START GIVEN DATA
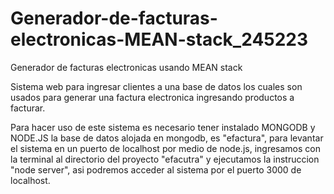 # Generador-de-facturas-electronicas-MEAN-stack_245223
Generador de facturas electronicas usando MEAN stack

Sistema web para ingresar clientes a una base de datos los cuales son usados para generar una factura electronica
ingresando productos a facturar.

Para hacer uso de este sistema es necesario tener instalado MONGODB y NODE.JS
la base de datos alojada en mongodb, es "efactura", para levantar el sistema en un puerto de localhost por medio de node.js,
ingresamos con la terminal al directorio del proyecto "efacutra" y ejecutamos la instruccion "node server", asi podremos acceder
al sistema por el puerto 3000 de localhost.
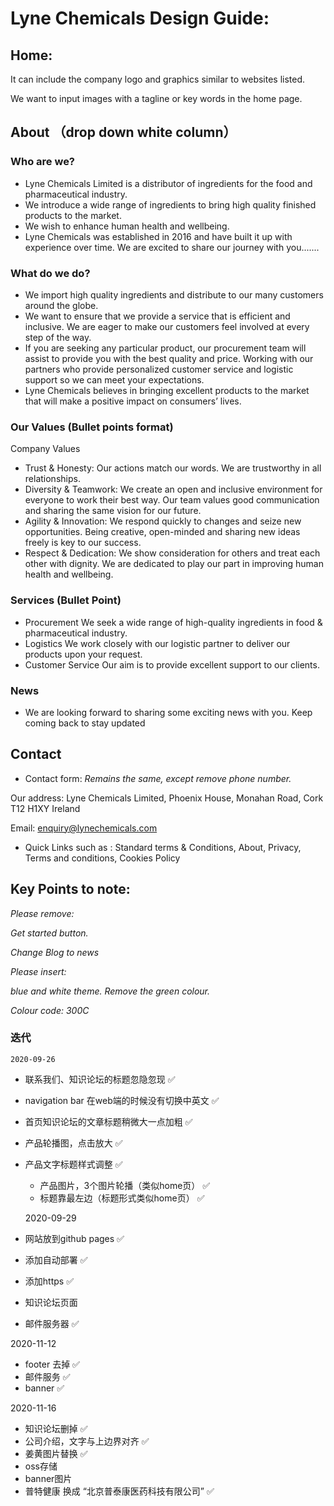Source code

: # Lyne Chemicals Design Guide: 

## Home:
It can include the company logo and graphics similar to websites listed.

We want to input images with a tagline or key words in the home page.  

## About （drop down white column）

### Who are we?
* Lyne Chemicals Limited is a distributor of ingredients for the food and pharmaceutical industry. 
* We introduce a wide range of ingredients to bring high quality finished products to the market. 
* We wish to enhance human health and wellbeing. 
* Lyne Chemicals was established in 2016 and have built it up with experience over time. We are excited to share our journey with you.......

### What do we do?
* We import high quality ingredients and distribute to our many customers around the globe. 
* We want to ensure that we provide a service that is efficient and inclusive. We are eager to make our customers feel involved at every step of the way. 
* If you are seeking any particular product, our procurement team will assist to provide you with the best quality and price. Working with our partners who provide personalized customer service and logistic support so we can meet your expectations.
* Lyne Chemicals believes in bringing excellent products to the market that will make a positive impact on consumers’ lives. 


### Our Values  (Bullet points format)
Company Values	
* Trust & Honesty: Our actions match our words. We are trustworthy in all relationships.
* Diversity & Teamwork: We create an open and inclusive environment for everyone to work their best way. Our team values good communication and sharing the same vision for our future. 
* Agility & Innovation: We respond quickly to changes and seize new opportunities. Being creative, open-minded and sharing new ideas freely is key to our success.
* Respect & Dedication: We show consideration for others and treat each other with dignity. We are dedicated to play our part in improving human health and wellbeing. 

### Services (Bullet Point)
* Procurement   We seek a wide range of high-quality ingredients in food & pharmaceutical industry.
* Logistics   We work closely with our logistic partner to deliver our products upon your request.
* Customer Service   Our aim is to provide excellent support to our clients.

### News 
* We are looking forward to sharing some exciting news with you. Keep coming back to stay updated


## Contact 

* Contact form: *Remains the same, except remove phone number.*

Our address: Lyne Chemicals Limited, Phoenix House, Monahan Road, Cork T12 H1XY Ireland

Email: enquiry@lynechemicals.com 

* Quick Links such as : Standard terms & Conditions, About, Privacy, Terms and conditions, Cookies Policy

## Key Points to note:
*Please remove:*

*Get started button.*

*Change Blog to news*

*Please insert:*

*blue and white theme. Remove the green colour.*

*Colour code: 300C*


### 迭代
    2020-09-26
- 联系我们、知识论坛的标题忽隐忽现 ✅
- navigation bar 在web端的时候没有切换中英文 ✅
- 首页知识论坛的文章标题稍微大一点加粗  ✅
- 产品轮播图，点击放大 ✅
- 产品文字标题样式调整  ✅
    - 产品图片，3个图片轮播（类似home页） ✅
    - 标题靠最左边（标题形式类似home页） ✅


    2020-09-29
- 网站放到github pages  ✅
- 添加自动部署  ✅
- 添加https  ✅
- 知识论坛页面
- 邮件服务器  ✅

 2020-11-12
- footer 去掉  ✅
- 邮件服务  ✅
- banner  ✅

2020-11-16
- 知识论坛删掉  ✅
- 公司介绍，文字与上边界对齐 ✅
- 姜黄图片替换 ✅
- oss存储
- banner图片 
- 普特健康 换成 “北京普泰康医药科技有限公司” ✅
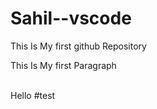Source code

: # Sahil--vscode
This Is My first github Repository
<p> This Is My first Paragraph </p>
<br> Hello #test
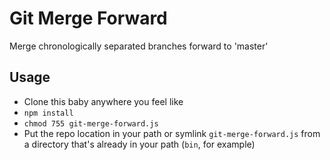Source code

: Git Merge Forward
=================

Merge chronologically separated branches forward to 'master'

Usage
-----

- Clone this baby anywhere you feel like
- `npm install`
- `chmod 755 git-merge-forward.js`
- Put the repo location in your path or symlink `git-merge-forward.js` from a directory that's already in your path (`bin`, for example)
END GIVEN DATA
#### WHAT NEEDS TO BE DONE:
Looking at the entries above, say how many lines contain the word "excellent". Only the number is wanted.

#### EXERCISE SOLUTION:
2